Disponibile su tutte le piattaforme digitali da venerdì 10 gennaio 2025 il nuovo album di CONROI dal titolo “Blues Rosa”. Ecco cosa contraddistingue, sul versante sonico, questo lavoro: ottenere qualcosa che sia il più possibile simile all’esperienza di suonare quel qualcosa – manifestando un flusso vero e proprio, dall’inizio alla fine di ogni canzone, a partire dalla struttura peculiare di ognuna.

Come sempre, ci piace conoscere gli artisti partendo dagli inizi. Abbiamo quindi intervistato CONROI facendoci raccontare qualcosa sul suo rapporto con la musica e, ovviamente, sul suo percorso scolastico.
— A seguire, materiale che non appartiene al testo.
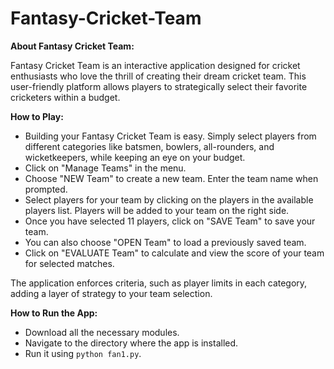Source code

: # Fantasy-Cricket-Team

**About Fantasy Cricket Team:**

Fantasy Cricket Team is an interactive application designed for cricket enthusiasts who love the thrill of creating their dream cricket team. This user-friendly platform allows players to strategically select their favorite cricketers within a budget.

**How to Play:**

- Building your Fantasy Cricket Team is easy. Simply select players from different categories like batsmen, bowlers, all-rounders, and wicketkeepers, while keeping an eye on your budget.
- Click on "Manage Teams" in the menu.
- Choose "NEW Team" to create a new team. Enter the team name when prompted.
- Select players for your team by clicking on the players in the available players list. Players will be added to your team on the right side.
- Once you have selected 11 players, click on "SAVE Team" to save your team.
- You can also choose "OPEN Team" to load a previously saved team.
- Click on "EVALUATE Team" to calculate and view the score of your team for selected matches.

The application enforces criteria, such as player limits in each category, adding a layer of strategy to your team selection.

**How to Run the App:**

- Download all the necessary modules.
- Navigate to the directory where the app is installed.
- Run it using `python fan1.py`.
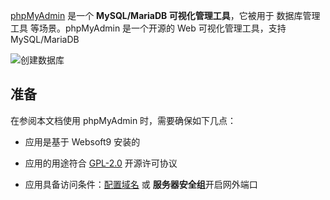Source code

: [phpMyAdmin](https://www.phpmyadmin.net/) 是一个 **MySQL/MariaDB 可视化管理工具**，它被用于 数据库管理工具  等场景。phpMyAdmin 是一个开源的 Web 可视化管理工具，支持 MySQL/MariaDB


![创建数据库](https://libs.websoft9.com/Websoft9/DocsPicture/zh/mysql/phpmyadmin-adddb-websoft9.png)


## 准备

在参阅本文档使用 phpMyAdmin 时，需要确保如下几点：

- 应用是基于 Websoft9 安装的

- 应用的用途符合 [GPL-2.0](https://opensource.org/licenses/GPL-2.0) 开源许可协议

- 应用具备访问条件：[配置域名](./guide/appsetdomain) 或 **服务器安全组**开启网外端口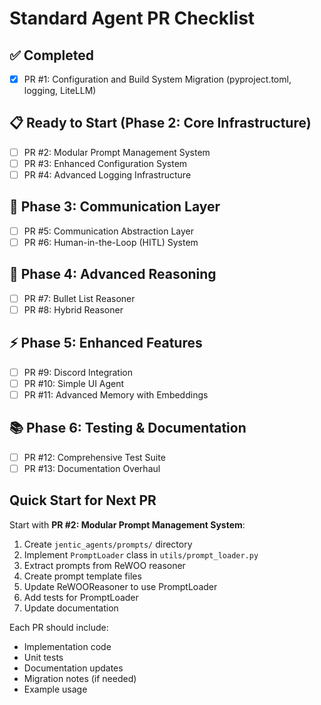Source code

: # Standard Agent PR Checklist

## ✅ Completed
- [x] PR #1: Configuration and Build System Migration (pyproject.toml, logging, LiteLLM)

## 📋 Ready to Start (Phase 2: Core Infrastructure)
- [ ] PR #2: Modular Prompt Management System
- [ ] PR #3: Enhanced Configuration System
- [ ] PR #4: Advanced Logging Infrastructure

## 🔄 Phase 3: Communication Layer
- [ ] PR #5: Communication Abstraction Layer
- [ ] PR #6: Human-in-the-Loop (HITL) System

## 🧠 Phase 4: Advanced Reasoning
- [ ] PR #7: Bullet List Reasoner
- [ ] PR #8: Hybrid Reasoner

## ⚡ Phase 5: Enhanced Features
- [ ] PR #9: Discord Integration
- [ ] PR #10: Simple UI Agent
- [ ] PR #11: Advanced Memory with Embeddings

## 📚 Phase 6: Testing & Documentation
- [ ] PR #12: Comprehensive Test Suite
- [ ] PR #13: Documentation Overhaul

## Quick Start for Next PR
Start with **PR #2: Modular Prompt Management System**:
1. Create `jentic_agents/prompts/` directory
2. Implement `PromptLoader` class in `utils/prompt_loader.py`
3. Extract prompts from ReWOO reasoner
4. Create prompt template files
5. Update ReWOOReasoner to use PromptLoader
6. Add tests for PromptLoader
7. Update documentation

Each PR should include:
- Implementation code
- Unit tests
- Documentation updates
- Migration notes (if needed)
- Example usage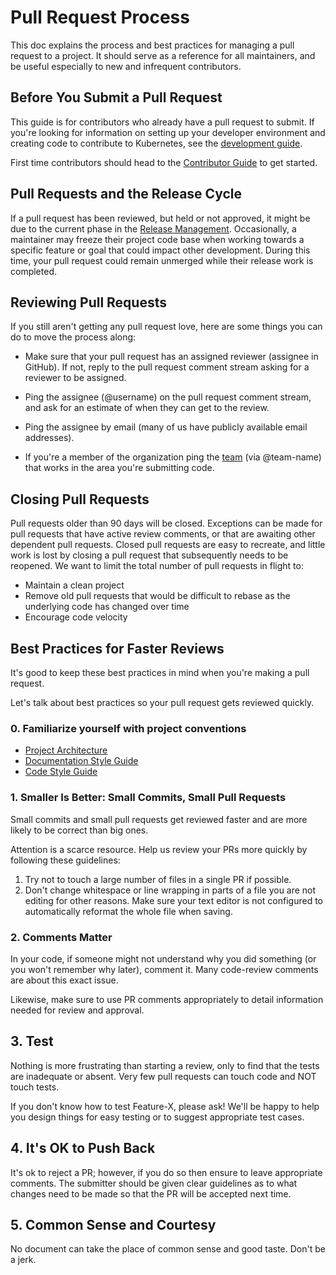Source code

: # Pull Request Process

This doc explains the process and best practices for managing a pull request to a project. It should serve as a reference for all maintainers, and be useful especially to new and infrequent contributors.

## Before You Submit a Pull Request

This guide is for contributors who already have a pull request to submit. If you're looking for information on setting up your developer environment and creating code to contribute to Kubernetes, see the [development guide](/contributors/devel/development.md).

First time contributors should head to the [Contributor Guide](/contributors/guide/README.md) to get started.

## Pull Requests and the Release Cycle

If a pull request has been reviewed, but held or not approved, it might be due to the current phase in the [Release Management](). Occasionally, a maintainer may freeze their project code base when working towards a specific feature or goal that could impact other development. During this time, your pull request could remain unmerged while their release work is completed.

## Reviewing Pull Requests

If you still aren't getting any pull request love, here are some
things you can do to move the process along:

   * Make sure that your pull request has an assigned reviewer (assignee in GitHub). If not, reply to the pull request comment stream asking for a reviewer to be assigned. 

   * Ping the assignee (@username) on the pull request comment stream, and ask for an estimate of when they can get to the review.

   * Ping the assignee by email (many of us have publicly available email addresses).

   * If you're a member of the organization ping the [team](https://github.com/orgs/rubrikinc/teams) (via @team-name) that works in the area you're submitting code.

## Closing Pull Requests

Pull requests older than 90 days will be closed. Exceptions can be made for pull requests that have active review comments, or that are awaiting other dependent pull requests. Closed pull requests are easy to recreate, and little work is lost by closing a pull request that subsequently needs to be reopened. We want to limit the total number of pull requests in flight to:

* Maintain a clean project
* Remove old pull requests that would be difficult to rebase as the underlying code has changed over time
* Encourage code velocity

## Best Practices for Faster Reviews

It's good to keep these best practices in mind when you're making a pull request.

Let's talk about best practices so your pull request gets reviewed quickly.

### 0. Familiarize yourself with project conventions

* [Project Architecture](https://github.com/rubrikinc/welcome-to-rubrik-build/blob/master/maintainers/guide/project-architecture.md)
* [Documentation Style Guide](https://github.com/rubrikinc/welcome-to-rubrik-build/blob/master/maintainers/guide/style-guide-documentation.md)
* [Code Style Guide](https://github.com/rubrikinc/welcome-to-rubrik-build/blob/master/maintainers/guide/style-guide-code.md)

### 1. Smaller Is Better: Small Commits, Small Pull Requests

Small commits and small pull requests get reviewed faster and are more likely to be correct than big ones.

Attention is a scarce resource. Help us review your PRs more quickly by following these guidelines:

1. Try not to touch a large number of files in a single PR if possible.
2. Don't change whitespace or line wrapping in parts of a file you are not editing for other reasons. Make sure your text editor is not configured to automatically reformat the whole file when saving.

### 2. Comments Matter

In your code, if someone might not understand why you did something (or you won't remember why later), comment it. Many code-review comments are about this exact issue.

Likewise, make sure to use PR comments appropriately to detail information needed for review and approval.

## 3. Test

Nothing is more frustrating than starting a review, only to find that the tests are inadequate or absent. Very few pull requests can touch code and NOT touch tests.

If you don't know how to test Feature-X, please ask!  We'll be happy to help you design things for easy testing or to suggest appropriate test cases.

## 4. It's OK to Push Back

It's ok to reject a PR; however, if you do so then ensure to leave appropriate comments. The submitter should be given clear guidelines as to what changes need to be made so that the PR will be accepted next time. 

## 5. Common Sense and Courtesy

No document can take the place of common sense and good taste. Don't be a jerk.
Questo è un sito dedicato agli studenti, quindi non possiamo che iniziare col chiederti qualcosa sul tuo percorso scolastico.
Ho fatto un anno di scuola pubblica in una classe mista, quelle dove ci sono persone di età diverse – e la maestra diceva che ero un mare in tempesta. Conservo ancora un disegno di quell’età – fatto da lei presumo – con cerchi di diverse grandezze colorati o scarabocchiati da me e una didascalia scritta da lei: nozione di grande e piccolo.
Forse per questo, tra le varianti del nome CONROI c’è Mar Conroi, che include il mio nome al suo interno e un riferimento al mare, una variante che cito raramente. Poi ho frequentato una scuola cattolica per motivi logistici (apriva prima) dove impari molto bene il corsivo; le medie facevo finta di cantare only you dei Platters prima che il bidello ci cacciasse dall’aula magna; il liceo scientifico dove ho fatto occupazione e un paio d’anni di giurisprudenza: all’incirca fino a quando mi sono trasferito al Dams – e ho cominciato a suonicchiare – con indirizzo cinema. Poi ho fatto la magistrale in storia del teatro e un anno di digital art e nuovi generi in America con una borsa di studio, nel frattempo.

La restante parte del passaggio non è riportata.